Stammer
Stammer is no handicap.
It is a mode of speech.
Stammer is the silence that falls
between the word and its meaning,
just as lameness is the
silence that falls between
the word and the deed.
Did stammer precede language
or succeed it?
Is it only a dialect or
a language itself?
These questions make
the linguists stammer.
Each time we stammer,
we offer a sacrifice
to the God of meanings.
When a whole people stammer,
stammer becomes their mother-tongue,
just as it is with us now.
God too must have stammered
when He created man.
That is why all the words of man
carry different meanings.
That is why everything he says,
from his prayers to his commands
stammers
like poetry.
(2002)
Gandhi and Poetry
One day a lean poem
reached Gandhi’s ashram
to have a glimpse of the man.
Gandhi, spinning away
his thread towards Ram,
took no notice of the poem
waiting at his door
ashamed as he was no bhajan.
The poem cleared his throat
and Gandhi looked at him sideways
through those glasses
that had seen Hell.
‘Have you ever spun thread?’ he asked,
‘Ever pulled a scavenger’s cart?
Ever stood the smoke
of an early morning kitchen?
Have you ever starved?’
The poem said: ‘I was born
in the woods, in a hunter’s mouth.
A fisherman brought me up in his hamlet.
Yet I know no work, I only sing.
First I sang in the courts,
then I was plump and handsome;
but now I am on the streets,
half-starved.’
‘That’s better,’ Gandhi said
with a sly smile, ‘but you must
give up this habit
of speaking in Sanskrit at times.
Go to the fields, listen to
the speech of peasants.’
The poem turned into a grain
and lay waiting in the fields
for the tiller to come
and upturn the virgin soil
moist with the new rain.
(1993)
The Mad
The mad have no caste
or religion. They transcend
gender, live outside
ideologies. We do not deserve
their innocence.
Their language is not of dreams
but another reality. Their love
is moonlight. It overflows
on full moon day.
Looking up they see
gods we have never heard of. They
shake their wings when
we fancy they
shrug their shoulders. They hold
that even flies have souls,
that the green god of grasshoppers
leaps up on thin legs.
At times they see trees bleed, hear
lions roaring in the streets.
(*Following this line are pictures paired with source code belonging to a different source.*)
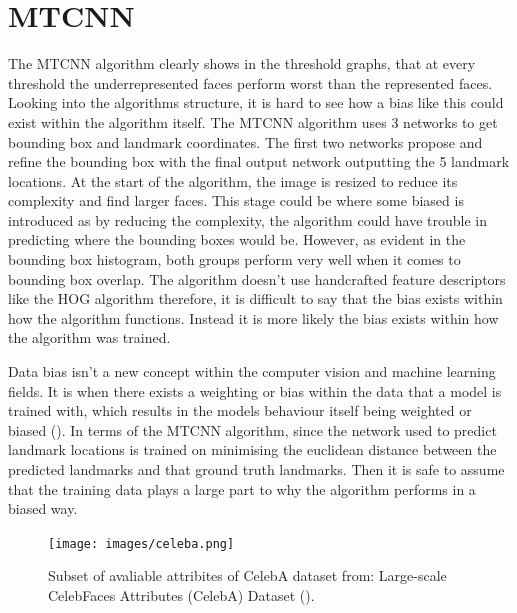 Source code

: \documentclass{l4proj}
\begin{document}
\section{MTCNN}
The MTCNN algorithm clearly shows in the threshold graphs, that at every threshold the underrepresented faces perform worst than the represented faces. Looking into the algorithms structure, it is hard to see how a bias like this could exist within the algorithm itself. The MTCNN algorithm uses 3 networks to get bounding box and landmark coordinates. The first two networks propose and refine the bounding box with the final output network outputting the 5 landmark locations. At the start of the algorithm, the image is resized to reduce its complexity and find larger faces. This stage could be where some biased is introduced as by reducing the complexity, the algorithm could have trouble in predicting where the bounding boxes would be. However, as evident in the bounding box histogram, both groups perform very well when it comes to bounding box overlap. The algorithm doesn't use handcrafted feature descriptors like the HOG algorithm therefore, it is difficult to say that the bias exists within how the algorithm functions. Instead it is more likely the bias exists within how the algorithm was trained.

Data bias isn't a new concept within the computer vision and machine learning fields. It is when there exists a weighting or bias within the data that a model is trained with, which results in the models behaviour itself being weighted or biased (\cite{datasetbias}). In terms of the MTCNN algorithm, since the network used to predict landmark locations is trained on minimising the euclidean distance between the predicted landmarks and that ground truth landmarks. Then it is safe to assume that the training data plays a large part to why the algorithm performs in a biased way.
\begin{figure}[h!]
  \centering
  \begin{minipage}{\textwidth}
  \centering
    \texttt{[image: images/celeba.png]}
    \caption{Subset of avaliable attribites of CelebA dataset from: Large-scale CelebFaces Attributes (CelebA) Dataset (\cite{celeba}).}
    \label{celebattri}
  \end{minipage}
  \hfill
  \end{figure}
  
\end{document}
At times
they watch Heaven gleaming
in a kitten’s eyes, just as
we do. But they alone can hear
ants sing in a chorus.
When patting the air
they are taming a cyclone
over the Mediterranean. With
their heavy tread, they stop
a volcano from erupting.
They have another measure
of time. Our century is
their second. Twenty seconds,
and they reach Christ; six more,
they are with the Buddha.
In a single day, they reach
the big bang at the beginning.
They walk, they walk on, restless,
for their earth is boiling still.
The mad are not
mad like us.
(1996)
Poetry Will Come Back
We need rice, salt,
chili, firewood;
we can do without poetry.
Yet poetry will come back
like rice,
the seed of the earth,
boiled and cleaned of husk and bran,
overflowing every measure,
every granary and godown;
like salt,
the memory of the sea,
watering our mouths,
burning us with pain
to heal our wounds,
to nourish our roots;
like chili,
the lust of the clay,
turning hot our lips, tongues,
breasts, waists, veins and nerves;
like the firewood,
the bones of the forest,
their marrow melting sizzling
burning slow with tiny flames,
chanting, in a single breath,
rice salt chili firewood poetry.
(1997)
Sharing the Rooster
Carry away my rooster, share it among yourselves,
But give back to me that knife-sharp beak.
Carry away my rooster, share it among yourselves,
But give back to me that cockscomb of copper,
Those eyes red and black like kunni seeds…
Carry away my rooster, share it among yourselves,
But give back to me those golden legs,
Those toes like sesame flowers,
Those bright sugar-cane nails…
Carry away my rooster, share it among yourselves,
But give back to me that trunk like a little drum,
That throat that sounds like a conch,
That liver that blows like a pipe,
Those guts that shape a lyre…
Carry away my rooster, share it among yourselves,
But give back to me those wings like banana leaves,
Those feathers like coconut blooms,
That tail like tender pineapple shoots,
That mating that scatters sparks,
That cock-fight with its virgin valour…
Carry away my rooster, share it among yourselves,
O, yes, you can have the rooster’s horns,
You can have his teeth,
Have too the rooster’s egg
The rooster’s breasts as well…
Carry away my rooster, share it among yourselves,
But give back to me, give back to me, just my rooster, just.